A non-publicized 30-day public comment period on the draft Alaska Statewide Comprehensive Economic Development Strategy for 2022-2027 opened on July 27, a document needed to obtain certain types of federal funds. While the draft strategy contains some admirable goals , public involvement to date lacked involvement by key organizations. That can be remedied, however, through additional outreach by the authors.
The Alaska Department of Commerce, Community, and Economic Development (DCCED) along with the Alaska Development Team in Governor Dunleavy’s office created the draft strategy, available here: https://ua-ced.org/statewide-ceds . The University of Alaska Center for Economic Development, under contract with DCCED, performed the background research and the public process, and center staff wrote the document.
The public process included a strategy committee composed of state leaders from business, government, and the nonprofit sector that provided “strategic guidance.” Unfortunately, the strategy committee had key stakeholder gaps, excluding conservation organizations and labor unions, especially industrial workers, caregivers, and teachers. As a result, the draft strategy does not contain emerging climate change-related sectors such as workers who would prevent fugitive methane emissions from oil and gas infrastructure through leak detection and repair (which will be required by the U.S. Environmental Protection Agency and the newly enacted federal Inflation Reduction Act). Following research by University of Alaska engineers, direct air capture of carbon for storage underground using the state’s abundant renewable energy also could be a growth sector, with potential payments from Outside industrial customers to inject carbon from the atmosphere and from substantial Inflation Reduction Act subsidies. Growth in telemedicine could be a way to reduce health-related travel with its associated greenhouse gas emissions.
The draft strategy also does not address Alaska’s severe shortage of teachers due to the lack of a defined benefit pension nor the nearly one in five state government jobs that are vacant including state troopers, ferry staff and others. Lack of teachers will impact the desire of young families to move to Alaska. And the draft strategy is mum on the idea of phasing in state taxes to replace declining oil revenues in order to fund government jobs that provide needed public services. Government jobs, including school positions, are part of the state’s economic foundations and context; the governmental sector should be explicitly addressed in the document’s goals.
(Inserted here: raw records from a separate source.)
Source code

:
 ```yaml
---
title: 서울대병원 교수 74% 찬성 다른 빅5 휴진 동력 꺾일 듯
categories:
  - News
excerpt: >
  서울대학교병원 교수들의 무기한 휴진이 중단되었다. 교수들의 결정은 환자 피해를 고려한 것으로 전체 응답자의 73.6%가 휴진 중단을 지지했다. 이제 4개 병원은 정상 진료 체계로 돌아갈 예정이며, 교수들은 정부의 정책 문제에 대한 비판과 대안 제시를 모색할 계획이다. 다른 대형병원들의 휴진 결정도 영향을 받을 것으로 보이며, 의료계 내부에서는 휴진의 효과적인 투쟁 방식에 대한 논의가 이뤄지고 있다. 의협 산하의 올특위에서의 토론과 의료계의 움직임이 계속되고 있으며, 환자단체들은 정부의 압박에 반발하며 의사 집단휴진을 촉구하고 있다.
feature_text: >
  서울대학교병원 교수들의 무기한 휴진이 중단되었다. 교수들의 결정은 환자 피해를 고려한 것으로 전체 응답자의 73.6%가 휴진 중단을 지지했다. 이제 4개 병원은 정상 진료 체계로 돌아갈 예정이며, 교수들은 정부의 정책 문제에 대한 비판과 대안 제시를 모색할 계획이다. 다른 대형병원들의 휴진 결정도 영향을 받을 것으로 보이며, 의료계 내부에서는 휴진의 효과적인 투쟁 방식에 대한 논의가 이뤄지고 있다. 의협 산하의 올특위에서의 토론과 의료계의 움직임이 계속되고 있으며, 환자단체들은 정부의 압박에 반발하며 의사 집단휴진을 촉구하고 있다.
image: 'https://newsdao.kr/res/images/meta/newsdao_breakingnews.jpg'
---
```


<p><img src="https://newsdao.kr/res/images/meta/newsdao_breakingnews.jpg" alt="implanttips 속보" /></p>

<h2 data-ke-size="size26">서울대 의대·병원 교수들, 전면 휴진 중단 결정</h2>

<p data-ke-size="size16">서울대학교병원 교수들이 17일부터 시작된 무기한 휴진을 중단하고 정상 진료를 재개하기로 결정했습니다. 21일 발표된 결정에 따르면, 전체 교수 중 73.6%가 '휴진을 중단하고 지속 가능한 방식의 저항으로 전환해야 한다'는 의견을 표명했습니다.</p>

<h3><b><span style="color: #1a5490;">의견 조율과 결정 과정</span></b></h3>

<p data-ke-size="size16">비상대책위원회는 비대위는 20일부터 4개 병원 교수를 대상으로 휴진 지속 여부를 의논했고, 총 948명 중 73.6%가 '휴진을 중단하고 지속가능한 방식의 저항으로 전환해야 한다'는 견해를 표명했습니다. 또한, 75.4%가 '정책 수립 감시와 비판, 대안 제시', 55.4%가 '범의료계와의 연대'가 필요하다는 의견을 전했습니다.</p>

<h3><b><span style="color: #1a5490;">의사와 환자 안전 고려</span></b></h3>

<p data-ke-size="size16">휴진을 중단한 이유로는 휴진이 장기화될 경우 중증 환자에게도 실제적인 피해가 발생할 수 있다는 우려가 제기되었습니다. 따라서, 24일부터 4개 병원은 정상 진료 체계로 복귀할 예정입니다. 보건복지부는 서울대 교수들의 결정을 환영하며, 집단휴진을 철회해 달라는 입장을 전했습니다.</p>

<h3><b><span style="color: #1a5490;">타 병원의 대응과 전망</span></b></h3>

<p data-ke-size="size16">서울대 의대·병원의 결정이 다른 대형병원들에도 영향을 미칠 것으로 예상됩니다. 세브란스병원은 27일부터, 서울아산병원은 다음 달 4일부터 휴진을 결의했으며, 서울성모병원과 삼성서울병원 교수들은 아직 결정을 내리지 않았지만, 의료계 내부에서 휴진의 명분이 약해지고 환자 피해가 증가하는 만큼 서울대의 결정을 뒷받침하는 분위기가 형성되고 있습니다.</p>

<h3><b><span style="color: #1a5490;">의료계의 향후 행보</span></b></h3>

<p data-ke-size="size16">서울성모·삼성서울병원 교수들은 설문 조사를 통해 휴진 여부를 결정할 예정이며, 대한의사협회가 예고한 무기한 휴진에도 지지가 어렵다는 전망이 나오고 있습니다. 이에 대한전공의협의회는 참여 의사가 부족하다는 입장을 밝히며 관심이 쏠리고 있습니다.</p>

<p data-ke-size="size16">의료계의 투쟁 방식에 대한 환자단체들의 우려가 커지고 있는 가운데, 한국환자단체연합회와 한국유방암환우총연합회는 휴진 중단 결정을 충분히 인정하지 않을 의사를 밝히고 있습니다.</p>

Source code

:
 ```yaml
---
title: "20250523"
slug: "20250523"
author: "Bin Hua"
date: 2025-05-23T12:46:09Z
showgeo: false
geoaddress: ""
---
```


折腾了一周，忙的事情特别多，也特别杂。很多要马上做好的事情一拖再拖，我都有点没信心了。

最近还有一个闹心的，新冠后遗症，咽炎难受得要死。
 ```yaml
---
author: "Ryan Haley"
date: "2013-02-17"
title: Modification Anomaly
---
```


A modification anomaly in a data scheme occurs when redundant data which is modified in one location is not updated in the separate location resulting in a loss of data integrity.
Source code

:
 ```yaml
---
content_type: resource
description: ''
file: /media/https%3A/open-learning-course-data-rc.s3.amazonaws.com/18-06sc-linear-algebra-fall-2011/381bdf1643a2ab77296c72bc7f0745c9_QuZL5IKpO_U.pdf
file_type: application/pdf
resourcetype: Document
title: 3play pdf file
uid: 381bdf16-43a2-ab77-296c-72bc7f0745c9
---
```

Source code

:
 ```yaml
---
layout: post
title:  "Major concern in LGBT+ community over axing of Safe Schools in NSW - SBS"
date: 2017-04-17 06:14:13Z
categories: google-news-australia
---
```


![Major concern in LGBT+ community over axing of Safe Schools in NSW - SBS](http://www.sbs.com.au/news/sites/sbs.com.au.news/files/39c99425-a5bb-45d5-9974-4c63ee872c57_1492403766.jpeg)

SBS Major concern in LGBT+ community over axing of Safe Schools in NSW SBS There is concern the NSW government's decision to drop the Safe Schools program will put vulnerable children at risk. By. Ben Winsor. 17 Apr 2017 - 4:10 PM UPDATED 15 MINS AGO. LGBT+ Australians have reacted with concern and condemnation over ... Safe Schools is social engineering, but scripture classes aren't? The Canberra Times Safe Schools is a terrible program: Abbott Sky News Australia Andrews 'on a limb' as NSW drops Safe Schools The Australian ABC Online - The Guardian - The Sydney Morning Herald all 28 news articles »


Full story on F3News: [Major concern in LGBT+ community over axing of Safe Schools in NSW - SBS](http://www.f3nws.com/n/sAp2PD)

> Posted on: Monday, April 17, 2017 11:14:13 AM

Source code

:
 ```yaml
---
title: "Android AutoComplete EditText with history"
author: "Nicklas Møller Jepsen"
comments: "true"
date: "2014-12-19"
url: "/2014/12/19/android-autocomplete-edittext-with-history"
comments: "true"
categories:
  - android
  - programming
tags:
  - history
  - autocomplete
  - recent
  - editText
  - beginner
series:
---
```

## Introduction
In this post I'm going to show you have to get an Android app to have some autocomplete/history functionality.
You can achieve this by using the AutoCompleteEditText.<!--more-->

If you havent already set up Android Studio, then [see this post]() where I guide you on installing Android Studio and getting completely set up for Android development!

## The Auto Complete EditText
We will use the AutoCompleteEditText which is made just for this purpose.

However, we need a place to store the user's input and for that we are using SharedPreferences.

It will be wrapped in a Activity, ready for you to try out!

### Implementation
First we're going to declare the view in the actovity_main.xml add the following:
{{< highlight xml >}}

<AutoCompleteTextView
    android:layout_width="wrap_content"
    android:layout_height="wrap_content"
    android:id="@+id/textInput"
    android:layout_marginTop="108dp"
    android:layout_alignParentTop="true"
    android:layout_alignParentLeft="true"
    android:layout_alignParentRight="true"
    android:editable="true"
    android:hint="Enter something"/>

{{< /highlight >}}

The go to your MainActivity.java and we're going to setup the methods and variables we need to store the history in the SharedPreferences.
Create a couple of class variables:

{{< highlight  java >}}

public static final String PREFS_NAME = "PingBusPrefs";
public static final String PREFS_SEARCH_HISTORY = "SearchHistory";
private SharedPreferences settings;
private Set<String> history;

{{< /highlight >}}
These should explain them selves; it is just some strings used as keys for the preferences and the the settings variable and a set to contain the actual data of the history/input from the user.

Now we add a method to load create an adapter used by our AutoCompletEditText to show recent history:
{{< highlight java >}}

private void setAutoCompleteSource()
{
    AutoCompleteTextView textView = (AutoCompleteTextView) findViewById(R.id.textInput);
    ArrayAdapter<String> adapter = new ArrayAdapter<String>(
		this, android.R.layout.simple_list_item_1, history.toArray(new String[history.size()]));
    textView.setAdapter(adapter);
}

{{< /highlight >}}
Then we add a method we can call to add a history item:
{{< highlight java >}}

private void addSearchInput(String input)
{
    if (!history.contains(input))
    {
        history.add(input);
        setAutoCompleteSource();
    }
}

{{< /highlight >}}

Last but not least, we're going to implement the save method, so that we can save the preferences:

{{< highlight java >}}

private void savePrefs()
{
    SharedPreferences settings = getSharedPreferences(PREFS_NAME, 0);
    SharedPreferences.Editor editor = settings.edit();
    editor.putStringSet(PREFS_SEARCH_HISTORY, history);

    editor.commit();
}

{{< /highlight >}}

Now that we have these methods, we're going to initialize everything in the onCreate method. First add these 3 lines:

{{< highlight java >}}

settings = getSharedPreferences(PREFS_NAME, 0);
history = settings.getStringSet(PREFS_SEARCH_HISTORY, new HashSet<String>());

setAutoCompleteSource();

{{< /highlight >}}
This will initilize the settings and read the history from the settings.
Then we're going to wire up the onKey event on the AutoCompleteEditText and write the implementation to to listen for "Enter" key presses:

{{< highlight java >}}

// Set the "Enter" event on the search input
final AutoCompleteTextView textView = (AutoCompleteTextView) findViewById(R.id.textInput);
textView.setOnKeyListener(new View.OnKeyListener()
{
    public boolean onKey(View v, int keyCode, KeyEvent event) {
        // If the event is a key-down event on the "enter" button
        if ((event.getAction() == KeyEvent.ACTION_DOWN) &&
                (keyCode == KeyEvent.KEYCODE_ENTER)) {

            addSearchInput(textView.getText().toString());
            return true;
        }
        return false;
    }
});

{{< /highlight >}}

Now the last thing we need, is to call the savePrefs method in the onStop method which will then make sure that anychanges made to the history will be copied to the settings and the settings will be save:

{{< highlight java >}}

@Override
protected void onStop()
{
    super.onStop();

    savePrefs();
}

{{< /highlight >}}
Last, the draft strategy does not focus on ensuring equal opportunities for all Alaskans and reducing systemic economic and other inequalities based on race. While these are tough things to achieve, they are essential to improve the lives of all Alaskans and should be part of any comprehensive economic development strategy. Notably, the draft strategy’s vision does seek to create “an enduring economic structure where all Alaskans adapt, grow, and thrive” so the strategy’s goals need to build on this economic justice vision.
Focusing nearly entirely on organizations that are invested in the state’s status quo for the document’s strategy committee was a missed opportunity. That oversight can be addressed through outreach by the strategy’s authors and by comments submitted by diverse stakeholders. As a neutral facilitator, the University of Alaska could build on a revised version of this strategy and then lead future, statewide discussions on how Alaska could best adapt to climate change while ensuring a flourishing economy.